[Source material — start]

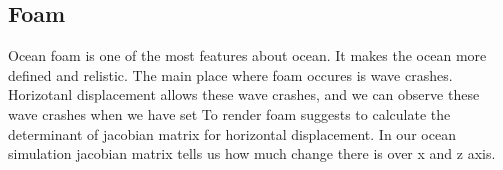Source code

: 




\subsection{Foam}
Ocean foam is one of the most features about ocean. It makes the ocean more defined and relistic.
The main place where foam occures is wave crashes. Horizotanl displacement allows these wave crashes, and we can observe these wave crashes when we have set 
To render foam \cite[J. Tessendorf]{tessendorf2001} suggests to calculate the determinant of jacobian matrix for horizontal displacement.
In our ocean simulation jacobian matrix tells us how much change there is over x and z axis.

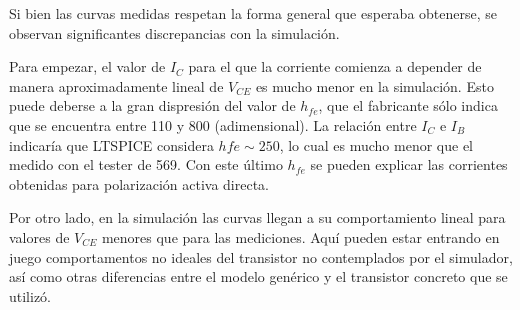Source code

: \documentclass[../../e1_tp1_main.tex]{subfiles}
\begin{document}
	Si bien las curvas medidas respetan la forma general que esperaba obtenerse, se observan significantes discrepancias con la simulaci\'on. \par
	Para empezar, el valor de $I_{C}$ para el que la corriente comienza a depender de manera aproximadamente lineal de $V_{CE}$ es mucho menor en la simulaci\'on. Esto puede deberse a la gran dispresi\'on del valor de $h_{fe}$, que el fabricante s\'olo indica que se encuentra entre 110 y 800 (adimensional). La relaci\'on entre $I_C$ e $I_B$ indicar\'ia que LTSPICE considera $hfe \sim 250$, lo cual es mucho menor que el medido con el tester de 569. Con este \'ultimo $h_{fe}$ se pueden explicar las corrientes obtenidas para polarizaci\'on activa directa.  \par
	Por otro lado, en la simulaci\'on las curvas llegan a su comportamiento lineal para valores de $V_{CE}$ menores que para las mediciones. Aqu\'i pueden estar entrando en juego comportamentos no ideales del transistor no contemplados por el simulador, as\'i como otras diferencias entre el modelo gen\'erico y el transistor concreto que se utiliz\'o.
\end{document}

[Source material — finish]
[Source material — start]

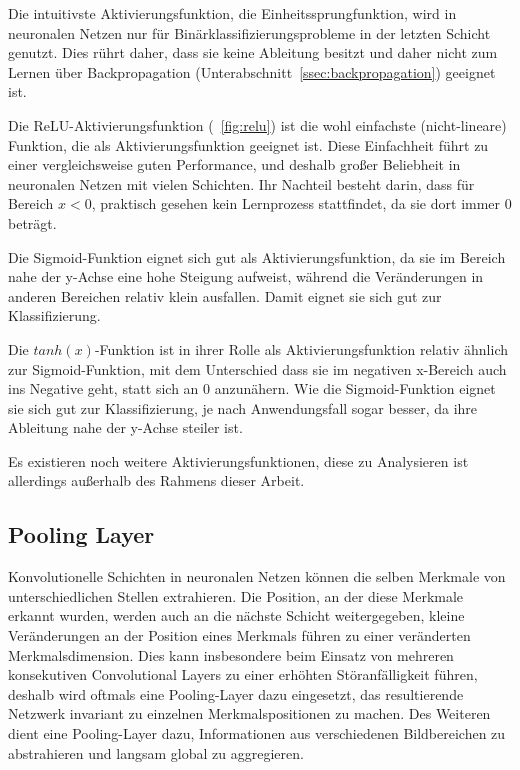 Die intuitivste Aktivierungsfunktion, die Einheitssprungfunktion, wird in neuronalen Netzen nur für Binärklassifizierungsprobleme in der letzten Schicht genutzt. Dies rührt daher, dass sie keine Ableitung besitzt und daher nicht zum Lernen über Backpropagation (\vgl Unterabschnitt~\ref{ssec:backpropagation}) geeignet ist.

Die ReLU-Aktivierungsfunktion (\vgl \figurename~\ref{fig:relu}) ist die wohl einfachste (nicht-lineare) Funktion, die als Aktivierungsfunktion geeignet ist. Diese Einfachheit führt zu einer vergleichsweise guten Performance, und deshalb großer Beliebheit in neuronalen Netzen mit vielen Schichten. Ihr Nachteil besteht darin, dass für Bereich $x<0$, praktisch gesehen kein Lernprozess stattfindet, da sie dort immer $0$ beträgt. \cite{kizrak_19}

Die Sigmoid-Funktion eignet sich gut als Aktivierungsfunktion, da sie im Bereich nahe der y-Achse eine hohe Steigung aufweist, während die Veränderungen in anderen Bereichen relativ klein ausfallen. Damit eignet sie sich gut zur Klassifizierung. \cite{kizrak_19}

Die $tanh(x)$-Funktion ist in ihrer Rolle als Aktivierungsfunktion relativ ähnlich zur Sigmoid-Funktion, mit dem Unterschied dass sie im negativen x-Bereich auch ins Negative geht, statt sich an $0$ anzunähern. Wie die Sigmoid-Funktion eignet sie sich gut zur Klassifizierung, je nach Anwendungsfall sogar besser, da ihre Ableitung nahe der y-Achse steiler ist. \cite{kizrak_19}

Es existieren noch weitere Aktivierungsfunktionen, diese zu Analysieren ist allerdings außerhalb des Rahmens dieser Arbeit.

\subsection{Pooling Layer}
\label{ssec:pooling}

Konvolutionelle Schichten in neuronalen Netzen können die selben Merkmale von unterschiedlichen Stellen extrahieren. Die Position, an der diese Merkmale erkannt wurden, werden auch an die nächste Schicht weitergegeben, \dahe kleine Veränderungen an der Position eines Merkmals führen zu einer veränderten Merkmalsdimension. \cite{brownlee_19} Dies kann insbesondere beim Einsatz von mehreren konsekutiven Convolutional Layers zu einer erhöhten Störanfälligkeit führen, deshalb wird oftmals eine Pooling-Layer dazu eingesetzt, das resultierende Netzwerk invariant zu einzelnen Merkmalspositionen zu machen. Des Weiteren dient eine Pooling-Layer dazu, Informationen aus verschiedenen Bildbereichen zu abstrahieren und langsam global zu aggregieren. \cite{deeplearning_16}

[Source material — finish]

→ Work order
Using the data above, output the line that has "To render foam", the line that has "Para empezar, el", and whatever lines fall between, each exactly as it stands and without pictures.

→ Solution
To render foam \cite[J. Tessendorf]{tessendorf2001} suggests to calculate the determinant of jacobian matrix for horizontal displacement.
In our ocean simulation jacobian matrix tells us how much change there is over x and z axis.

Source code

: \documentclass[../../e1_tp1_main.tex]{subfiles}
\begin{document}
	Si bien las curvas medidas respetan la forma general que esperaba obtenerse, se observan significantes discrepancias con la simulaci\'on. \par
	Para empezar, el valor de $I_{C}$ para el que la corriente comienza a depender de manera aproximadamente lineal de $V_{CE}$ es mucho menor en la simulaci\'on. Esto puede deberse a la gran dispresi\'on del valor de $h_{fe}$, que el fabricante s\'olo indica que se encuentra entre 110 y 800 (adimensional). La relaci\'on entre $I_C$ e $I_B$ indicar\'ia que LTSPICE considera $hfe \sim 250$, lo cual es mucho menor que el medido con el tester de 569. Con este \'ultimo $h_{fe}$ se pueden explicar las corrientes obtenidas para polarizaci\'on activa directa.  \par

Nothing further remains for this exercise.